By Scott R. Anderson
Late in the evening on April 16, President Trump informed the Senate that he was officially vetoing S.J. Res. 7, the joint resolution that many hoped would bring an end to U.S. support for the Saudi-led military intervention against Houthi rebels in Yemen. Trump’s veto almost certainly means that S.J. Res. 7 will never be enacted into law. But it sets the stage for the next fight over U.S. involvement in Yemen’s civil war. And the statement Trump issued explaining his decision provides some clues on how it might be fought.
S.J. Res. 7 is the result of a multi-year debate in Congress, made possible by “priorityprocedures” put in place by the War Powers Resolution that allow legislators to force floor debates and votes on measures that seek to remove U.S. military personnel from “hostilities” overseas. Motivated by both the Yemen conflict and the Trump administration’s failure to hold the Saudi government accountable for the murder of journalist Jamal Khashoggi, the Senate finally approved one such measure in December 2018—only for it to be rendered moot days later when the 115th Congress adjourned. Members of the new Congress, however, soon introduced identical jointresolutions in both the Senate and the (now Democratically-controlled) House. Early in 2019, both chambers approved the Senate version, S.J. Res. 7, with every Democrat and independent voting in support alongside 16 Republicans in the House and seven Republicans in the Senate.

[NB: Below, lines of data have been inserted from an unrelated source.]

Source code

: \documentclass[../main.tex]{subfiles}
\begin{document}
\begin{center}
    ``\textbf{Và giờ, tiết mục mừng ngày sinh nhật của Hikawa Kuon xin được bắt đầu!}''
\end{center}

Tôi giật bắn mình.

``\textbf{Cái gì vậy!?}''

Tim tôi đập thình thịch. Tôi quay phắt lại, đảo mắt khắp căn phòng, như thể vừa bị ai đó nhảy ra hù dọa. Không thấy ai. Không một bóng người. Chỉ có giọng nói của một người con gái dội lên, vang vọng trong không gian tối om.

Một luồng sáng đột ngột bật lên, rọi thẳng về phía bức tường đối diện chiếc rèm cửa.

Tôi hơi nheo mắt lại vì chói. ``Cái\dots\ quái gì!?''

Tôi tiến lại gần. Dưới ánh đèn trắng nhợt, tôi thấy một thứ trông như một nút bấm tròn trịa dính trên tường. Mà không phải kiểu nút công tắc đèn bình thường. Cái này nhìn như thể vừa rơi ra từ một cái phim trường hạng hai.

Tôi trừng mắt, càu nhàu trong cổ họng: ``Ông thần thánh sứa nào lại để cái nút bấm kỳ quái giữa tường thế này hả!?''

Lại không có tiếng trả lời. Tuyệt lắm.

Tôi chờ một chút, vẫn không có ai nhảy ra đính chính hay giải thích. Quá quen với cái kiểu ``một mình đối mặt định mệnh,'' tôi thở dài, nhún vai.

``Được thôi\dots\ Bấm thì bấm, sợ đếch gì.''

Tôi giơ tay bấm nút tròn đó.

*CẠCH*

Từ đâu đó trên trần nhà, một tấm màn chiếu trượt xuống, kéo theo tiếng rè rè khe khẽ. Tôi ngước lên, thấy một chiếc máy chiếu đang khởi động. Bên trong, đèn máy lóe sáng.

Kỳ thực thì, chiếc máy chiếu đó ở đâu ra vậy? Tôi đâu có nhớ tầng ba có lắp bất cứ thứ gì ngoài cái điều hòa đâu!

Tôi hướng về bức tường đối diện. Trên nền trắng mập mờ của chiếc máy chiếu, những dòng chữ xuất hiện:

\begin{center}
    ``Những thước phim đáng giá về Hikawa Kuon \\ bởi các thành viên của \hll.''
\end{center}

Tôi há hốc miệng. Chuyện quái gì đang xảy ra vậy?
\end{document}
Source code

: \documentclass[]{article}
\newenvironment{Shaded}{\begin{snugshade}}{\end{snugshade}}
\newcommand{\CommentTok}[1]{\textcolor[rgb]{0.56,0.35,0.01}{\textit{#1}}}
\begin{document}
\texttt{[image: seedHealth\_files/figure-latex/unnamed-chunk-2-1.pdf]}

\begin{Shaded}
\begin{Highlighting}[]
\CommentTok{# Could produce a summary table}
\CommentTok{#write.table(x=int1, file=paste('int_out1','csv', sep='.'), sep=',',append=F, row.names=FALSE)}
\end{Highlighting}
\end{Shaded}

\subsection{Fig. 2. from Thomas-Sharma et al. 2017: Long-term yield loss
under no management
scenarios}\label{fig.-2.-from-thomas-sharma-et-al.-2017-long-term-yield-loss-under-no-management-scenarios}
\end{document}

As passed, S.J. Res. 7 “directs the President to remove [U.S. armed forces] from hostilities in or affecting the Republic of Yemen,” except those targeting al-Qaeda, within 30 days, “unless and until a declaration of war or specific authorization for such use . . . has been enacted.” It defines “hostilities” to include “in-flight refueling of non-[U.S.] aircraft conducting missions as part of the ongoing civil war in Yemen[.]” Yet it also contains carve-outs for certain intelligence-related activities and military cooperation with Israel, allowing both to continue in at least certain circumstances.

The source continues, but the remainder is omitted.